Records from a collection —
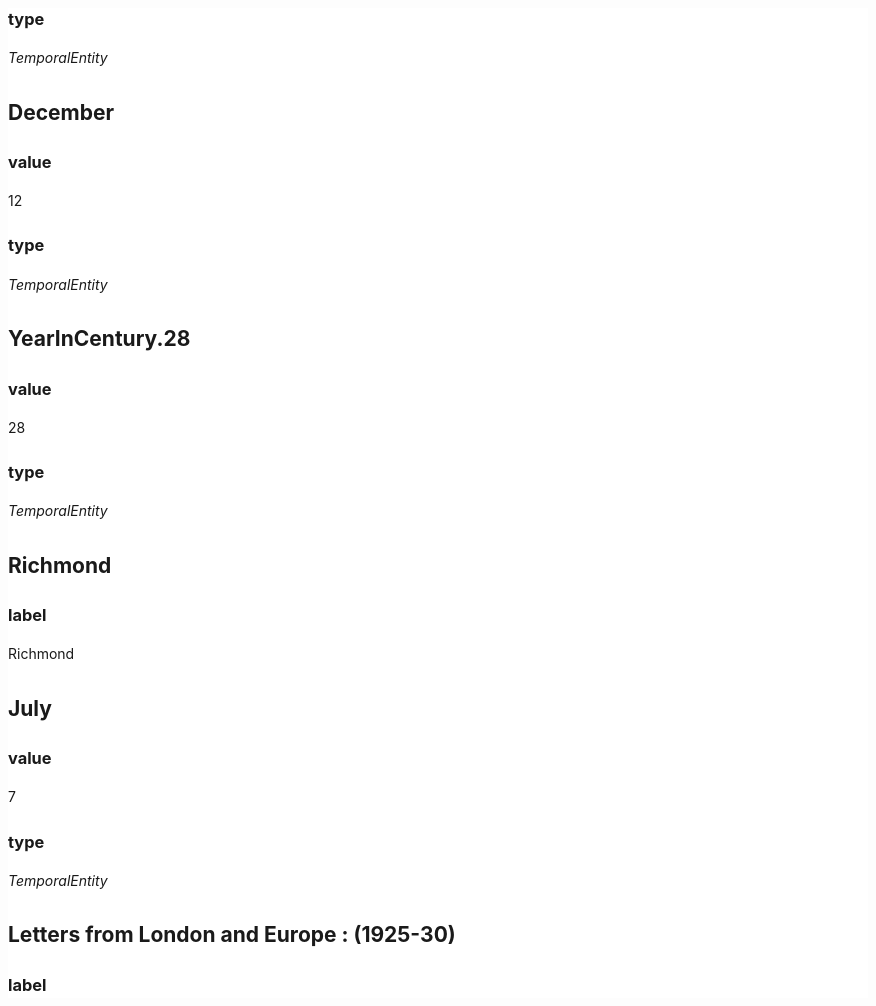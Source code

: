 ### type


*TemporalEntity*

## December

### value


12

### type


*TemporalEntity*

## YearInCentury.28

### value


28

### type


*TemporalEntity*

## Richmond

### label


Richmond

## July

### value


7

### type


*TemporalEntity*

## Letters from London and Europe : (1925-30)

### label

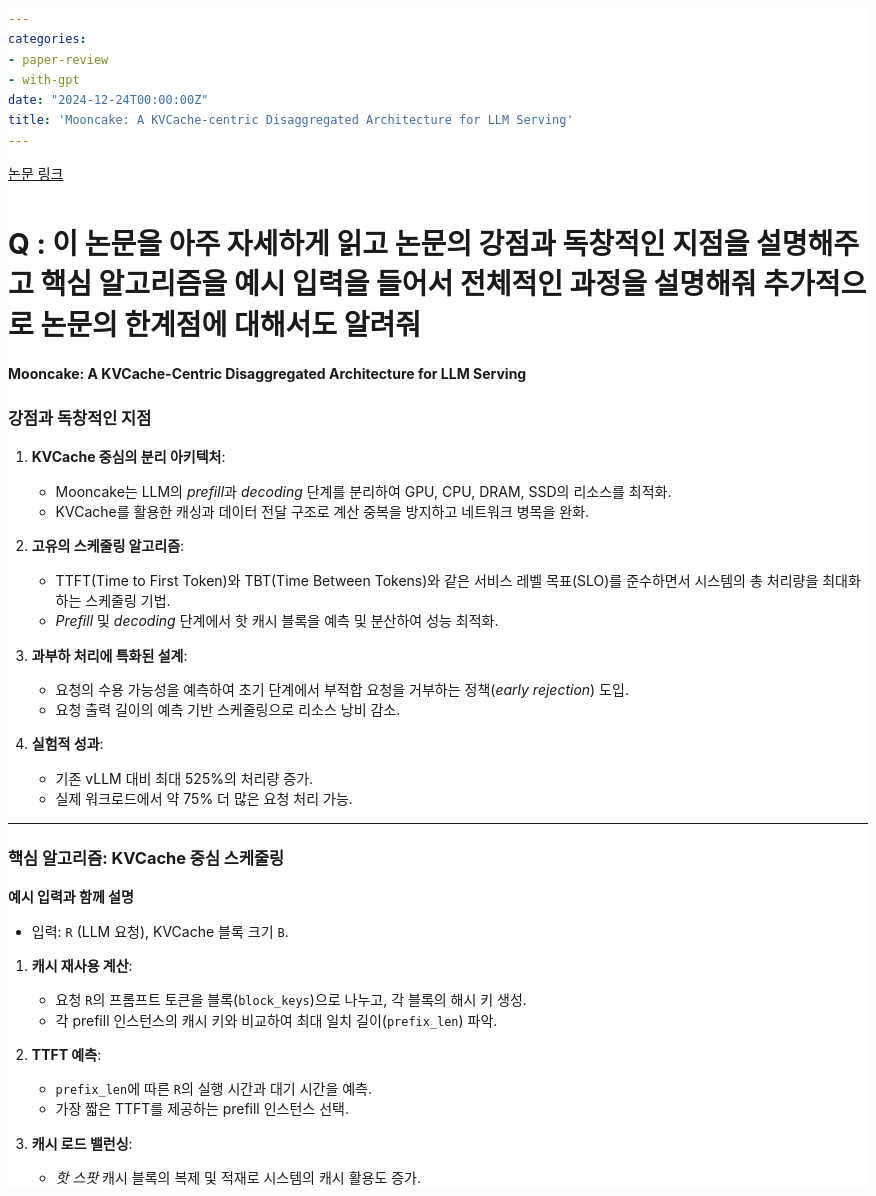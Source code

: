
 ```yaml
---
categories:
- paper-review
- with-gpt
date: "2024-12-24T00:00:00Z"
title: 'Mooncake: A KVCache-centric Disaggregated Architecture for LLM Serving'
---
```


[논문 링크](https://arxiv.org/abs/2407.00079)

# Q : 이 논문을 아주 자세하게 읽고 논문의 강점과 독창적인 지점을 설명해주고 핵심 알고리즘을 예시 입력을 들어서 전체적인 과정을 설명해줘 추가적으로 논문의 한계점에 대해서도 알려줘



**Mooncake: A KVCache-Centric Disaggregated Architecture for LLM Serving**

### **강점과 독창적인 지점**
1. **KVCache 중심의 분리 아키텍처**:
   - Mooncake는 LLM의 *prefill*과 *decoding* 단계를 분리하여 GPU, CPU, DRAM, SSD의 리소스를 최적화.
   - KVCache를 활용한 캐싱과 데이터 전달 구조로 계산 중복을 방지하고 네트워크 병목을 완화.

2. **고유의 스케줄링 알고리즘**:
   - TTFT(Time to First Token)와 TBT(Time Between Tokens)와 같은 서비스 레벨 목표(SLO)를 준수하면서 시스템의 총 처리량을 최대화하는 스케줄링 기법.
   - *Prefill* 및 *decoding* 단계에서 핫 캐시 블록을 예측 및 분산하여 성능 최적화.

3. **과부하 처리에 특화된 설계**:
   - 요청의 수용 가능성을 예측하여 초기 단계에서 부적합 요청을 거부하는 정책(*early rejection*) 도입.
   - 요청 출력 길이의 예측 기반 스케줄링으로 리소스 낭비 감소.

4. **실험적 성과**:
   - 기존 vLLM 대비 최대 525%의 처리량 증가.
   - 실제 워크로드에서 약 75% 더 많은 요청 처리 가능.

---

### **핵심 알고리즘: KVCache 중심 스케줄링**
**예시 입력과 함께 설명**
- 입력: `R` (LLM 요청), KVCache 블록 크기 `B`.

1. **캐시 재사용 계산**:
   - 요청 `R`의 프롬프트 토큰을 블록(`block_keys`)으로 나누고, 각 블록의 해시 키 생성.
   - 각 prefill 인스턴스의 캐시 키와 비교하여 최대 일치 길이(`prefix_len`) 파악.

2. **TTFT 예측**:
   - `prefix_len`에 따른 `R`의 실행 시간과 대기 시간을 예측.
   - 가장 짧은 TTFT를 제공하는 prefill 인스턴스 선택.

3. **캐시 로드 밸런싱**:
   - *핫 스팟* 캐시 블록의 복제 및 적재로 시스템의 캐시 활용도 증가.
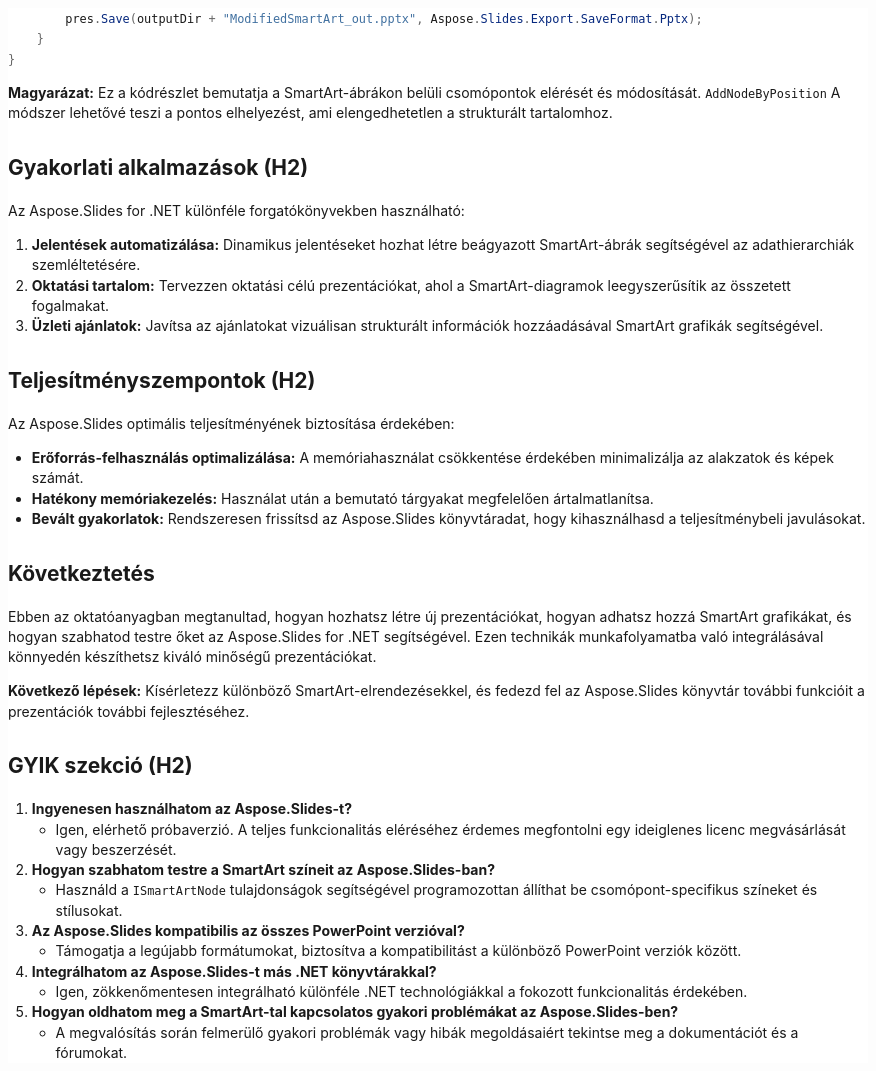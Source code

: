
 ```csharp
        pres.Save(outputDir + "ModifiedSmartArt_out.pptx", Aspose.Slides.Export.SaveFormat.Pptx);
    }
}
```
**Magyarázat:** Ez a kódrészlet bemutatja a SmartArt-ábrákon belüli csomópontok elérését és módosítását. `AddNodeByPosition` A módszer lehetővé teszi a pontos elhelyezést, ami elengedhetetlen a strukturált tartalomhoz.

## Gyakorlati alkalmazások (H2)
Az Aspose.Slides for .NET különféle forgatókönyvekben használható:
1. **Jelentések automatizálása:** Dinamikus jelentéseket hozhat létre beágyazott SmartArt-ábrák segítségével az adathierarchiák szemléltetésére.
2. **Oktatási tartalom:** Tervezzen oktatási célú prezentációkat, ahol a SmartArt-diagramok leegyszerűsítik az összetett fogalmakat.
3. **Üzleti ajánlatok:** Javítsa az ajánlatokat vizuálisan strukturált információk hozzáadásával SmartArt grafikák segítségével.

## Teljesítményszempontok (H2)
Az Aspose.Slides optimális teljesítményének biztosítása érdekében:
- **Erőforrás-felhasználás optimalizálása:** A memóriahasználat csökkentése érdekében minimalizálja az alakzatok és képek számát.
- **Hatékony memóriakezelés:** Használat után a bemutató tárgyakat megfelelően ártalmatlanítsa.
- **Bevált gyakorlatok:** Rendszeresen frissítsd az Aspose.Slides könyvtáradat, hogy kihasználhasd a teljesítménybeli javulásokat.

## Következtetés
Ebben az oktatóanyagban megtanultad, hogyan hozhatsz létre új prezentációkat, hogyan adhatsz hozzá SmartArt grafikákat, és hogyan szabhatod testre őket az Aspose.Slides for .NET segítségével. Ezen technikák munkafolyamatba való integrálásával könnyedén készíthetsz kiváló minőségű prezentációkat.

**Következő lépések:** Kísérletezz különböző SmartArt-elrendezésekkel, és fedezd fel az Aspose.Slides könyvtár további funkcióit a prezentációk további fejlesztéséhez.

## GYIK szekció (H2)
1. **Ingyenesen használhatom az Aspose.Slides-t?**
   - Igen, elérhető próbaverzió. A teljes funkcionalitás eléréséhez érdemes megfontolni egy ideiglenes licenc megvásárlását vagy beszerzését.
2. **Hogyan szabhatom testre a SmartArt színeit az Aspose.Slides-ban?**
   - Használd a `ISmartArtNode` tulajdonságok segítségével programozottan állíthat be csomópont-specifikus színeket és stílusokat.
3. **Az Aspose.Slides kompatibilis az összes PowerPoint verzióval?**
   - Támogatja a legújabb formátumokat, biztosítva a kompatibilitást a különböző PowerPoint verziók között.
4. **Integrálhatom az Aspose.Slides-t más .NET könyvtárakkal?**
   - Igen, zökkenőmentesen integrálható különféle .NET technológiákkal a fokozott funkcionalitás érdekében.
5. **Hogyan oldhatom meg a SmartArt-tal kapcsolatos gyakori problémákat az Aspose.Slides-ben?**
   - A megvalósítás során felmerülő gyakori problémák vagy hibák megoldásaiért tekintse meg a dokumentációt és a fórumokat.

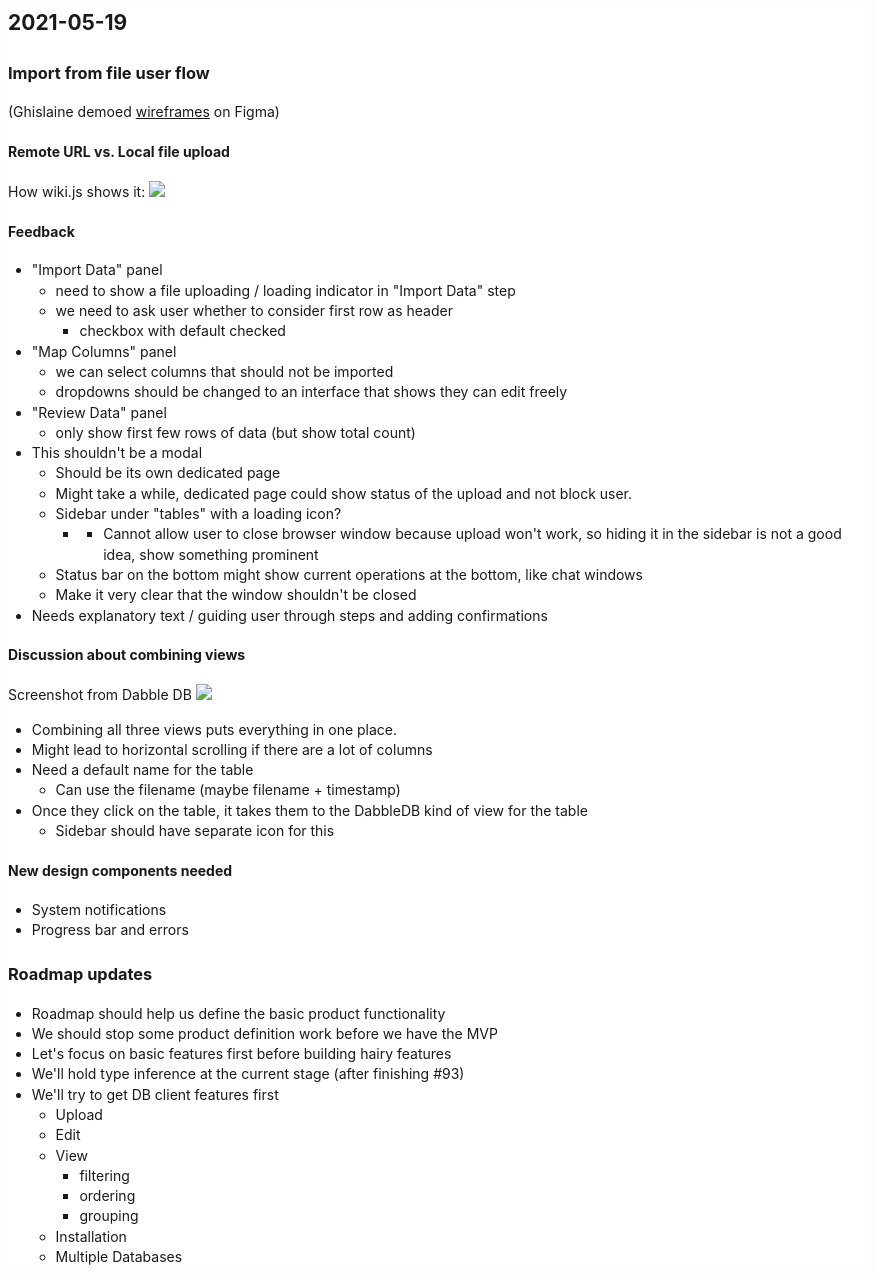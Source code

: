 
## 2021-05-19

### Import from file user flow
(Ghislaine demoed [wireframes](https://www.figma.com/proto/Uaf1ntcldzK2U41Jhw6vS2/Mathesar-MVP?page-id=230%3A0&node-id=309%3A173&viewport=1890%2C570%2C1.3593106269836426&scaling=scale-down-width) on Figma)

#### Remote URL vs. Local file upload
How wiki.js shows it:
![](/assets/meeting-notes/may-2021/H1XXmRMFu.png )

#### Feedback
- "Import Data" panel
    - need to show a file uploading / loading indicator in "Import Data" step
    - we need to ask user whether to consider first row as header
        - checkbox with default checked 
- "Map Columns" panel 
    - we can select columns that should not be imported
    - dropdowns should be changed to an interface that shows they can edit freely
- "Review Data" panel
    - only show first few rows of data (but show total count)
- This shouldn't be a modal
    - Should be its own dedicated page
    - Might take a while, dedicated page could show status of the upload and not block user.
    - Sidebar under "tables" with a loading icon?
        - - Cannot allow user to close browser window because upload won't work, so hiding it in the sidebar is not a good idea, show something prominent
    - Status bar on the bottom might show current operations at the bottom, like chat windows
    - Make it very clear that the window shouldn't be closed
- Needs explanatory text / guiding user through steps and adding confirmations

#### Discussion about combining views
Screenshot from Dabble DB
![](/assets/meeting-notes/may-2021/ryhXWAGYu.png )

- Combining all three views puts everything in one place.
- Might lead to horizontal scrolling if there are a lot of columns
- Need a default name for the table
    - Can use the filename (maybe filename + timestamp)
- Once they click on the table, it takes them to the DabbleDB kind of view for the table
    - Sidebar should have separate icon for this

#### New design components needed
- System notifications
- Progress bar and errors

### Roadmap updates
- Roadmap should help us define the basic product functionality
- We should stop some product definition work before we have the MVP
- Let's focus on basic features first before building hairy features
- We'll hold type inference at the current stage (after finishing #93)
- We'll try to get DB client features first
    - Upload
    - Edit
    - View
        - filtering
        - ordering
        - grouping
    - Installation
    - Multiple Databases
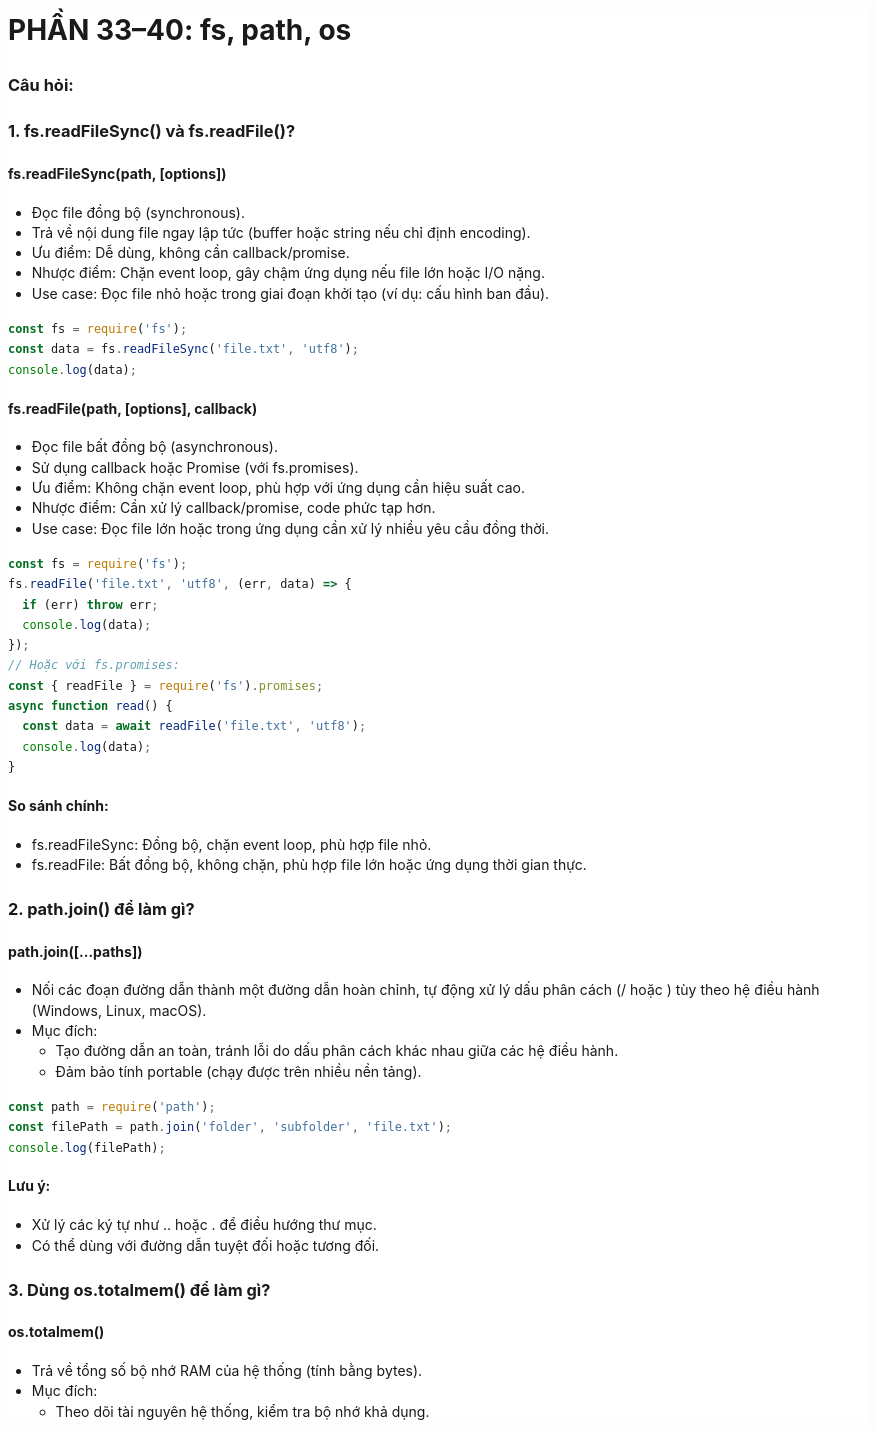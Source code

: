 # PHẦN 33–40: fs, path, os
### Câu hỏi:
### 1. fs.readFileSync() và fs.readFile()?
#### fs.readFileSync(path, [options])
* Đọc file đồng bộ (synchronous).
* Trả về nội dung file ngay lập tức (buffer hoặc string nếu chỉ định encoding).
* Ưu điểm: Dễ dùng, không cần callback/promise.
* Nhược điểm: Chặn event loop, gây chậm ứng dụng nếu file lớn hoặc I/O nặng.
* Use case: Đọc file nhỏ hoặc trong giai đoạn khởi tạo (ví dụ: cấu hình ban đầu).
```javascript
const fs = require('fs');
const data = fs.readFileSync('file.txt', 'utf8');
console.log(data);
```
#### fs.readFile(path, [options], callback)
* Đọc file bất đồng bộ (asynchronous).
* Sử dụng callback hoặc Promise (với fs.promises).
* Ưu điểm: Không chặn event loop, phù hợp với ứng dụng cần hiệu suất cao.
* Nhược điểm: Cần xử lý callback/promise, code phức tạp hơn.
* Use case: Đọc file lớn hoặc trong ứng dụng cần xử lý nhiều yêu cầu đồng thời.
```javascript
const fs = require('fs');
fs.readFile('file.txt', 'utf8', (err, data) => {
  if (err) throw err;
  console.log(data);
});
// Hoặc với fs.promises:
const { readFile } = require('fs').promises;
async function read() {
  const data = await readFile('file.txt', 'utf8');
  console.log(data);
}
```
#### So sánh chính:

* fs.readFileSync: Đồng bộ, chặn event loop, phù hợp file nhỏ.
* fs.readFile: Bất đồng bộ, không chặn, phù hợp file lớn hoặc ứng dụng thời gian thực.
### 2. path.join() để làm gì?
#### path.join([...paths]) 
* Nối các đoạn đường dẫn thành một đường dẫn hoàn chỉnh, tự động xử lý dấu phân cách (/ hoặc \) tùy theo hệ điều hành (Windows, Linux, macOS).
* Mục đích:
  * Tạo đường dẫn an toàn, tránh lỗi do dấu phân cách khác nhau giữa các hệ điều hành.
  * Đảm bảo tính portable (chạy được trên nhiều nền tảng).
```javascript
const path = require('path');
const filePath = path.join('folder', 'subfolder', 'file.txt');
console.log(filePath);

```
#### Lưu ý:
* Xử lý các ký tự như .. hoặc . để điều hướng thư mục.
* Có thể dùng với đường dẫn tuyệt đối hoặc tương đối.
### 3. Dùng os.totalmem() để làm gì?
#### os.totalmem()
* Trả về tổng số bộ nhớ RAM của hệ thống (tính bằng bytes).
* Mục đích:
  * Theo dõi tài nguyên hệ thống, kiểm tra bộ nhớ khả dụng.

What to do — Pictures do not belong in the answer. Return the lines above starting at the one with "- we need to" and ending at the one with "#### fs.readFileSync(path, [options])", both kept, exactly.

The completed task —
    - we need to ask user whether to consider first row as header
        - checkbox with default checked 
- "Map Columns" panel 
    - we can select columns that should not be imported
    - dropdowns should be changed to an interface that shows they can edit freely
- "Review Data" panel
    - only show first few rows of data (but show total count)
- This shouldn't be a modal
    - Should be its own dedicated page
    - Might take a while, dedicated page could show status of the upload and not block user.
    - Sidebar under "tables" with a loading icon?
        - - Cannot allow user to close browser window because upload won't work, so hiding it in the sidebar is not a good idea, show something prominent
    - Status bar on the bottom might show current operations at the bottom, like chat windows
    - Make it very clear that the window shouldn't be closed
- Needs explanatory text / guiding user through steps and adding confirmations

#### Discussion about combining views
Screenshot from Dabble DB
![](/assets/meeting-notes/may-2021/ryhXWAGYu.png )

- Combining all three views puts everything in one place.
- Might lead to horizontal scrolling if there are a lot of columns
- Need a default name for the table
    - Can use the filename (maybe filename + timestamp)
- Once they click on the table, it takes them to the DabbleDB kind of view for the table
    - Sidebar should have separate icon for this

#### New design components needed
- System notifications
- Progress bar and errors

### Roadmap updates
- Roadmap should help us define the basic product functionality
- We should stop some product definition work before we have the MVP
- Let's focus on basic features first before building hairy features
- We'll hold type inference at the current stage (after finishing #93)
- We'll try to get DB client features first
    - Upload
    - Edit
    - View
        - filtering
        - ordering
        - grouping
    - Installation
    - Multiple Databases
Source code

: # PHẦN 33–40: fs, path, os
### Câu hỏi:
### 1. fs.readFileSync() và fs.readFile()?
#### fs.readFileSync(path, [options])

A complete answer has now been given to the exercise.